In language like this, we are not abasing the national courage. We are paying the fullest homage to the substantial claims of the English heart. It is only by the severest national struggles that the superiority of national powers can be developed; and without doubting the qualities of the Marlboroughs and Chathams—or even without doubting, that if thrown into the battle of the last fifty years, they would have exhibited the same intellectual stature and powerful adroitness which distinguished their actual displays—yet they wanted the strong necessities of a time like ours, to place them on a similar height of renown. Still their time continues in admirable study. But it is like the story of the Volscian and Samnite combats, read in the day when the consul, flying through the streets of Rome, brought the news of Cannæ.
The wars and politics of the eighteenth century were the manœuvres of a garde du corps, and the intrigues of a boudoir. Our fathers saw no nation of thirty millions rushing to the field; frantic with the passion for overthrow, no Napoleon thundering at the head of vassal Europe against England; no conspiracy of peoples against thrones; no train of crouching sovereignties, half in terror and half in servility, ready to do the wildest will of the wildest despot of the world; no army of five hundred thousand men ready to spring upon our shores, and turning off only to the overthrow of empires. All was on a smaller scale; the passions feebler, the means narrower, the objects more trivial, the triumphs more temporary, the catastrophe more powerless, and the glory more vanishing.

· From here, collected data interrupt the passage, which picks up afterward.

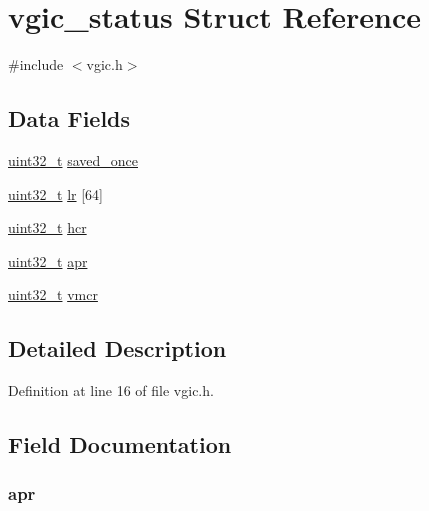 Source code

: \hypertarget{structvgic__status}{\section{vgic\-\_\-status \-Struct \-Reference}
\label{structvgic__status}
}


{\ttfamily \#include $<$vgic.\-h$>$}

\subsection*{\-Data \-Fields}
\begin{DoxyCompactItemize}
\item 
\hyperlink{arch__types_8h_a435d1572bf3f880d55459d9805097f62}{uint32\-\_\-t} \hyperlink{structvgic__status_a4dbccb447fcccf8637b1bdc671fe060b}{saved\-\_\-once}
\item 
\hyperlink{arch__types_8h_a435d1572bf3f880d55459d9805097f62}{uint32\-\_\-t} \hyperlink{structvgic__status_a9727a41ead07f3e47db71be25eac72a8}{lr} \mbox{[}64\mbox{]}
\item 
\hyperlink{arch__types_8h_a435d1572bf3f880d55459d9805097f62}{uint32\-\_\-t} \hyperlink{structvgic__status_a1ee8df08f9e72db5f937da9b44749d82}{hcr}
\item 
\hyperlink{arch__types_8h_a435d1572bf3f880d55459d9805097f62}{uint32\-\_\-t} \hyperlink{structvgic__status_a29fe644fefd970ce3c8cfdda21675c86}{apr}
\item 
\hyperlink{arch__types_8h_a435d1572bf3f880d55459d9805097f62}{uint32\-\_\-t} \hyperlink{structvgic__status_aa53861e93b1392d32bab7bac03ff47fc}{vmcr}
\end{DoxyCompactItemize}


\subsection{\-Detailed \-Description}


\-Definition at line 16 of file vgic.\-h.



\subsection{\-Field \-Documentation}
\hypertarget{structvgic__status_a29fe644fefd970ce3c8cfdda21675c86}{
\subsubsection[{apr}]{ {\bf apr}}}\label{structvgic__status_a29fe644fefd970ce3c8cfdda21675c86}


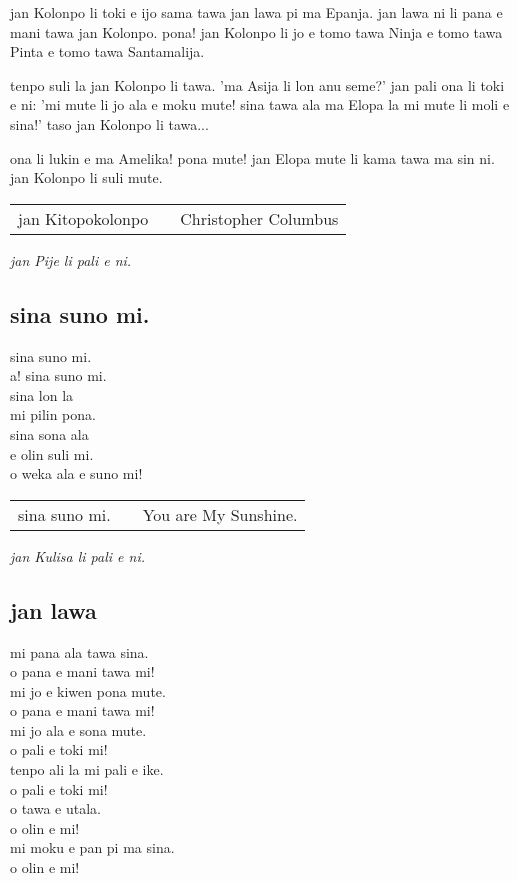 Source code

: jan Kolonpo li toki e ijo sama tawa jan lawa pi ma Epanja. jan lawa
ni li pana e mani tawa jan Kolonpo. pona! jan Kolonpo li jo e tomo
tawa Ninja e tomo tawa Pinta e tomo tawa Santamalija.

tenpo suli la jan Kolonpo li tawa. 'ma Asija li lon anu seme?' jan
pali ona li toki e ni: 'mi mute li jo ala e moku mute! sina tawa ala
ma Elopa la mi mute li moli e sina!' taso jan Kolonpo li tawa...

ona li lukin e ma Amelika! pona mute! jan Elopa mute li kama tawa ma
sin ni. jan Kolonpo li suli mute.

\begin{supertabular}{p{5,5cm}|ll}
jan Kitopokolonpo && Christopher Columbus \\
\end{supertabular}

\textit{jan Pije li pali e ni. \cite{www:Pije:01}}

\subsection{sina suno mi.}

sina suno mi. \\
a! sina suno mi. \\
sina lon la \\
mi pilin pona. \\
sina sona ala \\
e olin suli mi. \\
o weka ala e suno mi! 

\begin{supertabular}{p{5,5cm}|ll}
sina suno mi. && You are My Sunshine. \\
\end{supertabular}

\textit{jan Kulisa li pali e ni. \cite{www:janKluisa:01}}
%
\newpage
\subsection{jan lawa}

mi pana ala tawa sina. \\
o pana e mani tawa mi! \\
mi jo e kiwen pona mute. \\
o pana e mani tawa mi! \\
mi jo ala e sona mute. \\
o pali e toki mi!  \\
tenpo ali la mi pali e ike. \\
o pali e toki mi! \\
o tawa e utala. \\
o olin e mi! \\
mi moku e pan pi ma sina. \\
o olin e mi!


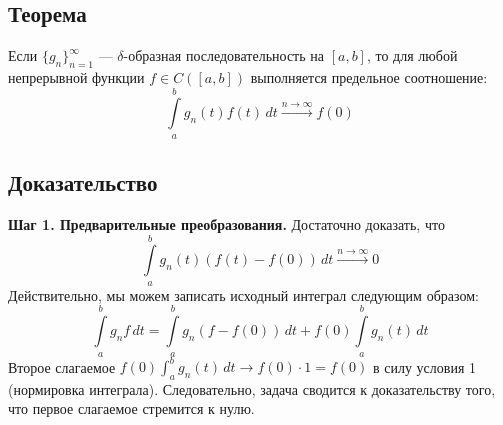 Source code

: \documentclass[12pt,a4paper,openany]{book}
\begin{document}
\begin{center}
\end{center}

\subsection{Теорема}
Если $\{g_n\}_{n=1}^{\infty}$ — $\delta$-образная последовательность на $[a, b]$, то для любой непрерывной функции $f \in C([a, b])$ выполняется предельное соотношение:
\[
\int\limits_{a}^{b} g_n(t) f(t)\,dt \xrightarrow{n \to \infty} f(0)
\]

\subsection{Доказательство}

\textbf{Шаг 1. Предварительные преобразования.}
Достаточно доказать, что
\[
\int\limits_{a}^{b} g_n(t) (f(t) - f(0))\,dt \xrightarrow{n \to \infty} 0
\]
Действительно, мы можем записать исходный интеграл следующим образом:
\[
\int\limits_{a}^{b} g_n f\,dt = \int\limits_{a}^{b} g_n(f - f(0))\,dt + f(0)\int\limits_{a}^{b} g_n(t)\,dt
\]
Второе слагаемое $f(0)\int_{a}^{b} g_n(t)\,dt \to f(0) \cdot 1 = f(0)$ в силу условия 1 (нормировка интеграла). Следовательно, задача сводится к доказательству того, что первое слагаемое стремится к нулю.
\end{document}
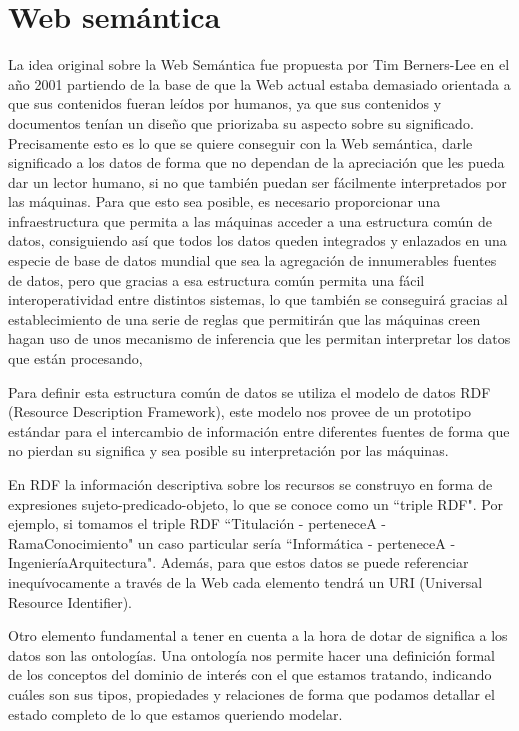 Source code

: \section{Web semántica}
La idea original sobre la Web Semántica fue propuesta por Tim Berners-Lee en el año 2001 partiendo de la base de que la Web actual estaba demasiado orientada a que sus contenidos fueran leídos por humanos, ya que sus contenidos y documentos tenían un diseño que priorizaba su aspecto sobre su significado. Precisamente esto es lo que se quiere conseguir con la Web semántica, darle significado a los datos de forma que no dependan de la apreciación que les pueda dar un lector humano, si no que también puedan ser fácilmente interpretados por las máquinas. Para que esto sea posible, es necesario proporcionar una infraestructura que permita a las máquinas acceder a una estructura común de datos, consiguiendo así que todos los datos queden integrados y enlazados en una especie de base de datos mundial que sea la agregación de innumerables fuentes de datos, pero que gracias a esa estructura común permita una fácil interoperatividad entre distintos sistemas, lo que también se conseguirá gracias al establecimiento de una serie de reglas que permitirán que las máquinas creen hagan uso de unos mecanismo de inferencia que les permitan interpretar los datos que están procesando, 

\bigskip
Para definir esta estructura común de datos se utiliza el modelo de datos RDF (Resource Description Framework), este modelo nos provee de un prototipo estándar para el intercambio de información entre diferentes fuentes de forma que no pierdan su significa y sea posible su interpretación por las máquinas. 

\bigskip En RDF la información descriptiva sobre los recursos se construyo en forma de expresiones sujeto-predicado-objeto, lo que se conoce como un ``triple RDF". Por ejemplo, si tomamos el triple RDF ``Titulación - perteneceA - RamaConocimiento" un caso particular sería ``Informática - perteneceA - IngenieríaArquitectura". Además, para que estos datos se puede referenciar inequívocamente a través de la Web cada elemento tendrá un URI (Universal Resource Identifier).

\bigskip

Otro elemento fundamental a tener en cuenta a la hora de dotar de significa a los datos son las ontologías. Una ontología nos permite hacer una definición formal de los conceptos del dominio de interés con el que estamos tratando, indicando cuáles son sus tipos, propiedades y relaciones de forma que podamos detallar el estado completo de lo que estamos queriendo modelar.

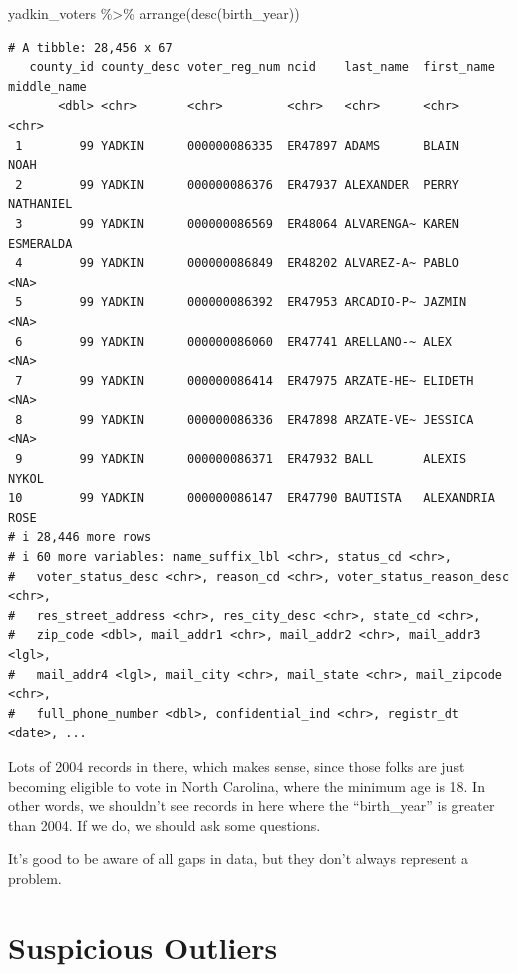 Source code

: \documentclass[
  letterpaper,
  DIV=11,
  numbers=noendperiod]{scrreprt}
\newenvironment{Shaded}{\begin{snugshade}}{\end{snugshade}}
\newcommand{\FunctionTok}[1]{\textcolor[rgb]{0.28,0.35,0.67}{#1}}
\newcommand{\NormalTok}[1]{\textcolor[rgb]{0.00,0.23,0.31}{#1}}
\newcommand{\SpecialCharTok}[1]{\textcolor[rgb]{0.37,0.37,0.37}{#1}}
\begin{document}
\begin{Shaded}
\begin{Highlighting}[]
\NormalTok{yadkin\_voters }\SpecialCharTok{\%\textgreater{}\%} \FunctionTok{arrange}\NormalTok{(}\FunctionTok{desc}\NormalTok{(birth\_year))}
\end{Highlighting}
\end{Shaded}

\begin{verbatim}
# A tibble: 28,456 x 67
   county_id county_desc voter_reg_num ncid    last_name  first_name middle_name
       <dbl> <chr>       <chr>         <chr>   <chr>      <chr>      <chr>      
 1        99 YADKIN      000000086335  ER47897 ADAMS      BLAIN      NOAH       
 2        99 YADKIN      000000086376  ER47937 ALEXANDER  PERRY      NATHANIEL  
 3        99 YADKIN      000000086569  ER48064 ALVARENGA~ KAREN      ESMERALDA  
 4        99 YADKIN      000000086849  ER48202 ALVAREZ-A~ PABLO      <NA>       
 5        99 YADKIN      000000086392  ER47953 ARCADIO-P~ JAZMIN     <NA>       
 6        99 YADKIN      000000086060  ER47741 ARELLANO-~ ALEX       <NA>       
 7        99 YADKIN      000000086414  ER47975 ARZATE-HE~ ELIDETH    <NA>       
 8        99 YADKIN      000000086336  ER47898 ARZATE-VE~ JESSICA    <NA>       
 9        99 YADKIN      000000086371  ER47932 BALL       ALEXIS     NYKOL      
10        99 YADKIN      000000086147  ER47790 BAUTISTA   ALEXANDRIA ROSE       
# i 28,446 more rows
# i 60 more variables: name_suffix_lbl <chr>, status_cd <chr>,
#   voter_status_desc <chr>, reason_cd <chr>, voter_status_reason_desc <chr>,
#   res_street_address <chr>, res_city_desc <chr>, state_cd <chr>,
#   zip_code <dbl>, mail_addr1 <chr>, mail_addr2 <chr>, mail_addr3 <lgl>,
#   mail_addr4 <lgl>, mail_city <chr>, mail_state <chr>, mail_zipcode <chr>,
#   full_phone_number <dbl>, confidential_ind <chr>, registr_dt <date>, ...
\end{verbatim}

Lots of 2004 records in there, which makes sense, since those folks are
just becoming eligible to vote in North Carolina, where the minimum age
is 18. In other words, we shouldn't see records in here where the
``birth\_year'' is greater than 2004. If we do, we should ask some
questions.

It's good to be aware of all gaps in data, but they don't always
represent a problem.

\hypertarget{suspicious-outliers}{%
\section{Suspicious Outliers}\label{suspicious-outliers}}
\end{document}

All has since subsided; and the mind of man is turned to efforts in directions totally new. All now is the rigid struggle with the physical difficulties of society. The grand problems are, how to level the mountain, and to drain the sea: or, if we must leave the Alps to be still the throne of the thunder, and suffer even the Zuyder-zee to roll its sullen waves over its incorrigible shallows; yet to tunnel the mountain and pass the sea with a rapidity, which makes us regardless of the interposition of obstacles that once stopped the march of armies, and made the impregnable fortresses of kingdoms. But the still severer trials of human intelligence are, how to clothe, feed, educate, and discipline the millions which every passing year pours into the world. The mind may well be bewildered with a prospect so vast, so vivid, and yet so perplexing. Every man sees that old things are done away, that physical force is resuming its primitive power over the world, and that we are approaching a time when Mechanism will have the control of nature, and Multitude the command of society.